By the year 2030, experts estimate that 22.1 million people in the US will have had and survived cancer, a new report suggests.
On the whole, it’s good news, as new cases of cancer are declining among men and stable among women.
But the health care needs of people with a history of cancer are different from those who have never had the disease, meaning there will likely be new holes to fill as more people live longer after battling cancer.
Researchers at the American Cancer Society credit treatment advancements for the changing landscape of survivorship, but urge that more specialized care needs to be given to these people.
Overall, fewer Americans are developing cancer, but more of them are surviving many forms of the disease, a new American Cancer Society report found.
Currently, some 16.9 million Americans have a history of cancer.
Some form of the disease will strike almost one in three people in the world at some point in their lives.

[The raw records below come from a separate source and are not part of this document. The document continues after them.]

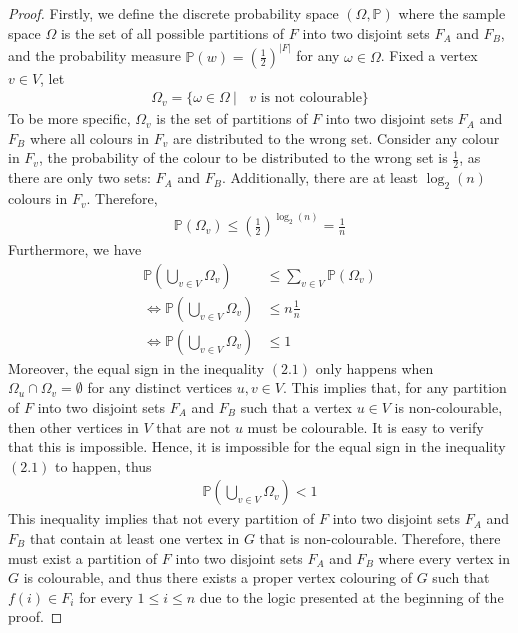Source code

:\begin{proof}
  Firstly, we define the discrete probability space $(\Omega, \mathbb{P})$ where the sample space $\Omega$ is the set of all possible partitions of $F$ into two disjoint sets $F_{A}$ and $F_{B}$, and the probability measure $\mathbb{P}(w) = (\frac{1}{2})^{|F|}$ for any $\omega \in \Omega$. Fixed a vertex $v \in V$, let 
  \begin{align*}
    \Omega_{v} = \{\omega \in \Omega \ | \ \text{ $v$ is not colourable}\}
  \end{align*}
  To be more specific, $\Omega_{v}$ is the set of partitions of $F$ into two disjoint sets $F_{A}$ and $F_{B}$ where all colours in $F_{v}$ are distributed to the wrong set. Consider any colour in $F_{v}$, the probability of the colour to be distributed to the wrong set is $\frac{1}{2}$, as there are only two sets: $F_{A}$ and $F_{B}$. Additionally, there are at least $\log_{2}(n)$ colours in $F_{v}$. Therefore,
  \begin{align*}
    \mathbb{P}(\Omega_{v}) \leq \left( \frac{1}{2} \right)^{\log_{2}(n)} = \frac{1}{n}   
  \end{align*}
  Furthermore, we have
  \begin{align*}
    \mathbb{P}(\bigcup_{v \in V} \Omega_{v}) &\leq \sum_{v \in V} \mathbb{P}(\Omega_{v}) \\
    \Leftrightarrow \mathbb{P}(\bigcup_{v \in V} \Omega_{v}) &\leq n \frac{1}{n} \\
    \Leftrightarrow \mathbb{P}(\bigcup_{v \in V} \Omega_{v}) &\leq 1 \tag{2.1}
  \end{align*}
  Moreover, the equal sign in the inequality $(2.1)$ only happens when $\Omega_{u} \cap \Omega_{v} = \emptyset$ for any distinct vertices $u,v \in V$. This implies that, for any partition of $F$ into two disjoint sets $F_{A}$ and $F_{B}$ such that a vertex $u \in V$ is non-colourable, then other vertices in $V$ that are not $u$ must be colourable. It is easy to verify that this is impossible. Hence, it is impossible for the equal sign in the inequality $(2.1)$ to happen, thus 
  \begin{align*}
    \mathbb{P}(\bigcup_{v \in V} \Omega_{v}) < 1
  \end{align*}
  This inequality implies that not every partition of $F$ into two disjoint sets $F_{A}$ and $F_{B}$ that contain at least one vertex in $G$ that is non-colourable. Therefore, there must exist a partition of $F$ into two disjoint sets $F_{A}$ and $F_{B}$ where every vertex in $G$ is colourable, and thus there exists a proper vertex colouring of $G$ such that $f(i) \in F_{i}$ for every $1 \leq i \leq n$ due to the logic presented at the beginning of the proof.
\end{proof}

But it isn’t a death sentence any more.
Recent decades have brought drastic improvements in screening practices that allow doctors to catch tumors earlier when they’re more easily treatable.
And treatments advanced radically too.
A long way from broad chemo drugs or radiation therapy blasts, those methods are still used but in targeted ways and in combination with newer treatments like gene therapies and immunotherapies.
Cancer can strike anyone of any age, but remains somewhat more common among women.
Currently, the new report, published in CA: A Cancer Journal for Clinicians, estimates that 8.1 million men and 8.8 million women in the US have a documented history of cancer.
Different cancers are more or less likely to affect men or women.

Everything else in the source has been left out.